Outras informações, classificadas com menor classe, são dadas como sensíveis. À essas informações o acesso é concedido a um grande grupo de pessoas. O acesso a essas informações poderá ocorrer apenas com o uso de um fator de autenticação. A auditoria dos acessos ocorrerá apenas semanalmente. A remoção dos dados poderá ocorrer de forma tradicional.
O restante das informações, não classificadas como confidenciais ou sensíveis, serão marcadas como públicas e poderão ser acessadas por quaisquer funcionários da organização. Não haverá esquema de auditoria específico para revisão dos acessos e a remoção dos dados não utilizará nenhuma técnica especial.
Níveis de Classificação
Cada organização utilizará quantos e como quiser níveis de classificação, o que for mais adequado a sua realidade. A quantidade de níveis deverá ser suficientes para evitar confusões no momento da classificação dos dados e não poderá existir sobreposição de níveis. Para tanto os seguintes parâmetros podem auxiliar no desenvolvimento dos níveis e da classificação:
- a utilidade do dado
- o valor do dado
- a idade do dado
- o nível de dano caso o dado seja liberado
- o nível de dano caso o dado seja alterado de forma irresponsável
- necessidades regulamentárias ou legais
- efeitos dos dados na segurança da organização
- quem deverá ter acesso ao dado
- quem deverá manter o dado
- quem poderá reproduzir o dado
- consequências caso o dado não esteja disponível na oportunidade que for necessário
Geralmente os níveis adotados no meio militar e nas organizações públicas são:
- Top Secret
- Secret
- Confidential
- Sensitive but unclassified
- Unclassified
Para organizações privadas geralmente são adotados os seguintes níveis:
- Confidencial
- Privado
- Sensível
- Público
Lembrando que cada organização deve desenvolver seu esquema de classificação das informações e dados que melhor se adeque a sua realidade.

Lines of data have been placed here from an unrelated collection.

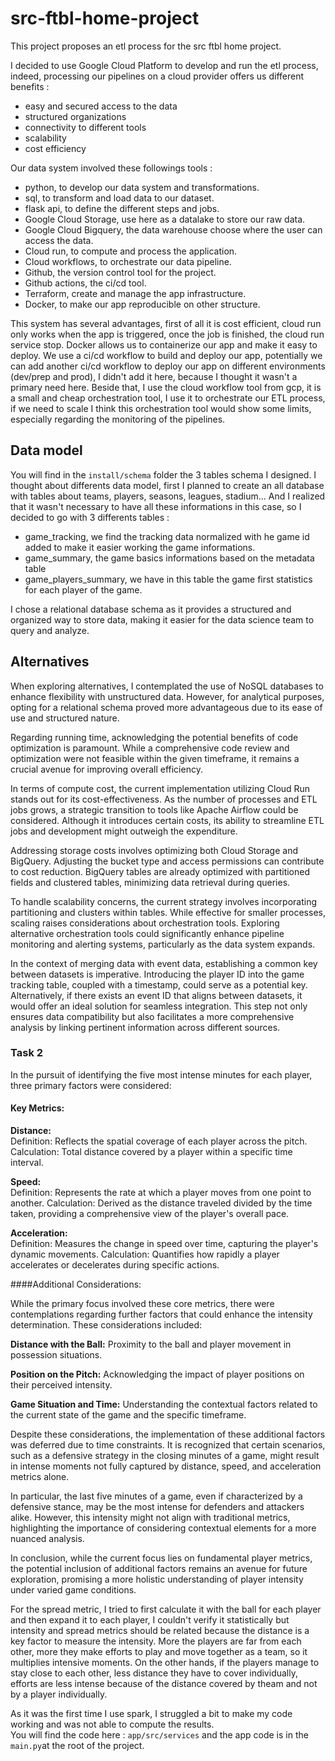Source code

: # src-ftbl-home-project

This project proposes an etl process for the src ftbl home project.  

I decided to use Google Cloud Platform to develop and run the etl process, indeed, 
processing our pipelines on a cloud provider offers us different benefits : 
- easy and secured access to the data  
- structured organizations
- connectivity to different tools 
- scalability
- cost efficiency

Our data system involved these followings tools :
- python, to develop our data system and transformations.
- sql, to transform and load data to our dataset.
- flask api, to define the different steps and jobs. 
- Google Cloud Storage, use here as a datalake to store our raw data.
- Google Cloud Bigquery, the data warehouse choose where the user can access the data.
- Cloud run, to compute and process the application.
- Cloud workflows, to orchestrate our data pipeline.
- Github, the version control tool for the project.
- Github actions, the ci/cd tool.
- Terraform, create and manage the app infrastructure.
- Docker, to make our app reproducible on other structure.

This system has several advantages, first of all it is cost efficient, cloud run only works when the app is triggered, 
once the job is finished, the cloud run service stop.
Docker allows us to containerize our app and make it easy to deploy. We use a ci/cd workflow to build and deploy our app,
potentially we can add another ci/cd workflow to deploy our app on different environments (dev/prep and prod), I didn't add it here,
because I thought it wasn't a primary need here. 
Beside that, I use the cloud workflow tool from gcp, it is a small and cheap orchestration tool, 
I use it to orchestrate our ETL process, if we need to scale I think this orchestration tool would show some limits, 
especially regarding the monitoring of the pipelines. 

## Data model 
You will find in the `install/schema` folder the 3 tables schema I designed. 
I thought about differents data model, first I planned to create an all database with tables about teams, players, seasons, leagues, stadium...
And I realized that it wasn't necessary to have all these informations in this case, so I decided to go with 3 differents tables : 
- game_tracking, we find the tracking data normalized with he game id added to make it easier working the game informations.
- game_summary, the game basics informations based on the metadata table
- game_players_summary, we have in this table the game first statistics for each player of the game.

I chose a relational database schema as it provides a structured and organized way to store data, making it easier
for the data science team to query and analyze.

## Alternatives

When exploring alternatives, I contemplated the use of NoSQL databases to enhance flexibility with unstructured data. 
However, for analytical purposes, opting for a relational schema proved more advantageous due to its ease of use and structured nature.

Regarding running time, acknowledging the potential benefits of code optimization is paramount. 
While a comprehensive code review and optimization were not feasible within the given timeframe, 
it remains a crucial avenue for improving overall efficiency.

In terms of compute cost, the current implementation utilizing Cloud Run stands out for its cost-effectiveness. 
As the number of processes and ETL jobs grows, a strategic transition to tools like Apache Airflow could be considered. 
Although it introduces certain costs, its ability to streamline ETL jobs and development might outweigh the expenditure.

Addressing storage costs involves optimizing both Cloud Storage and BigQuery. 
Adjusting the bucket type and access permissions can contribute to cost reduction. 
BigQuery tables are already optimized with partitioned fields and clustered tables, minimizing data retrieval during queries.

To handle scalability concerns, the current strategy involves incorporating partitioning and clusters within tables. 
While effective for smaller processes, scaling raises considerations about orchestration tools. 
Exploring alternative orchestration tools could significantly enhance pipeline monitoring and alerting systems, particularly as the data system expands.

In the context of merging data with event data, establishing a common key between datasets is imperative. 
Introducing the player ID into the game tracking table, coupled with a timestamp, could serve as a potential key. 
Alternatively, if there exists an event ID that aligns between datasets, it would offer an ideal solution for seamless integration. 
This step not only ensures data compatibility but also facilitates a more comprehensive analysis by linking pertinent information across different sources.

### Task 2

In the pursuit of identifying the five most intense minutes for each player, three primary factors were considered:

#### Key Metrics:  
**Distance:**  
Definition: Reflects the spatial coverage of each player across the pitch.
Calculation: Total distance covered by a player within a specific time interval.  

**Speed:**  
Definition: Represents the rate at which a player moves from one point to another.
Calculation: Derived as the distance traveled divided by the time taken, providing a comprehensive view of the player's overall pace.  

**Acceleration:**  
Definition: Measures the change in speed over time, capturing the player's dynamic movements.
Calculation: Quantifies how rapidly a player accelerates or decelerates during specific actions.  

####Additional Considerations:

While the primary focus involved these core metrics, there were contemplations regarding further factors that could enhance the intensity determination. These considerations included:

**Distance with the Ball:** Proximity to the ball and player movement in possession situations.

**Position on the Pitch:** Acknowledging the impact of player positions on their perceived intensity.

**Game Situation and Time:** Understanding the contextual factors related to the current state of the game and the specific timeframe.

Despite these considerations, the implementation of these additional factors was deferred due to time constraints. 
It is recognized that certain scenarios, such as a defensive strategy in the closing minutes of a game, 
might result in intense moments not fully captured by distance, speed, and acceleration metrics alone.

In particular, the last five minutes of a game, 
even if characterized by a defensive stance, may be the most intense for defenders and attackers alike. 
However, this intensity might not align with traditional metrics, 
highlighting the importance of considering contextual elements for a more nuanced analysis.

In conclusion, while the current focus lies on fundamental player metrics, 
the potential inclusion of additional factors remains an avenue for future exploration, 
promising a more holistic understanding of player intensity under varied game conditions.

For the spread metric, I tried to first calculate it with the ball for each player and then expand it to each player,
I couldn't verify it statistically but intensity and spread metrics should be related because the distance is a key factor to measure the intensity.
More the players are far from each other, more they make efforts to play and move together as a team, so it multiplies intensive moments. On the other hands, 
if the players manage to stay close to each other, less distance they have to cover individually, efforts are less intense because of the distance covered by theam and not by a player individually.


As it was the first time I use spark, I struggled a bit to make my code working and was not able to compute the results.  
You will find the code here : `app/src/services` and the app code is in the `main.py`at the root of the project.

Por fim, falamos bastante de dados e informações, mas sistemas digitais também devem ser classificados de acordo com os dados e informações que esse manipula. Afinal, nada adiantará se dados sensíveis sejam manipulados por um software cheio de vulnerabilidades. A adequada classificação permitirá a concentração de recursos para o desenvolvimento de sistemas mais seguros para ambientes mais sensíveis e críticos.
Controles de Classificação
Como já comentado anteriormente, os controles dependerão da classificação dos dados e das informações. Considerando que dados sensíveis são comuns a todo tipo de organização, os controles a seguir são geralmente utilizados:
- estrito e granular controle de acesso a todos os níveis de acesso à dados sensíveis
- criptografia de dados quando armzenados e durante a transmissão
- auditoria e monitoração
- separação de responsabilidades
- revisões periódicas
- backup e procedimentos de recuperação em caso de falhas e desastres
- procedimentos de mudança
- proteção física aos dados
- diagramação dos canais de comunicação
- ações necessárias para o correto descarte dos dados
- procedimentos para manipulação, identificação e marcação.
Procedimentos de Classificação
Segue a seguir uma proposta de procedimentos para a correta classificação dos dados:
- definir os níveis de classificação
- especificar os critérios que determinarão como um dado é classificado
- identificar data owners que serão responsáveis pela classificação dos dados
- identificar data custodians que serão responsáveis por manter os dados de acordo com os níveis de segurança
- indicar os controles de segurança e mecanismos de proteção necessários para cada nível de classificação
- documentar qualquer situação que seja exceção dos níveis de classificação definidos
- documentar os métodos para transferência da custódia de dados para diferentes data owners
- criar procedimentos para desclassificação dos dados
- integrar os procedimentos descritos no programa de segurança junto com campanhas de treinamento e conscientização dos colaboradores.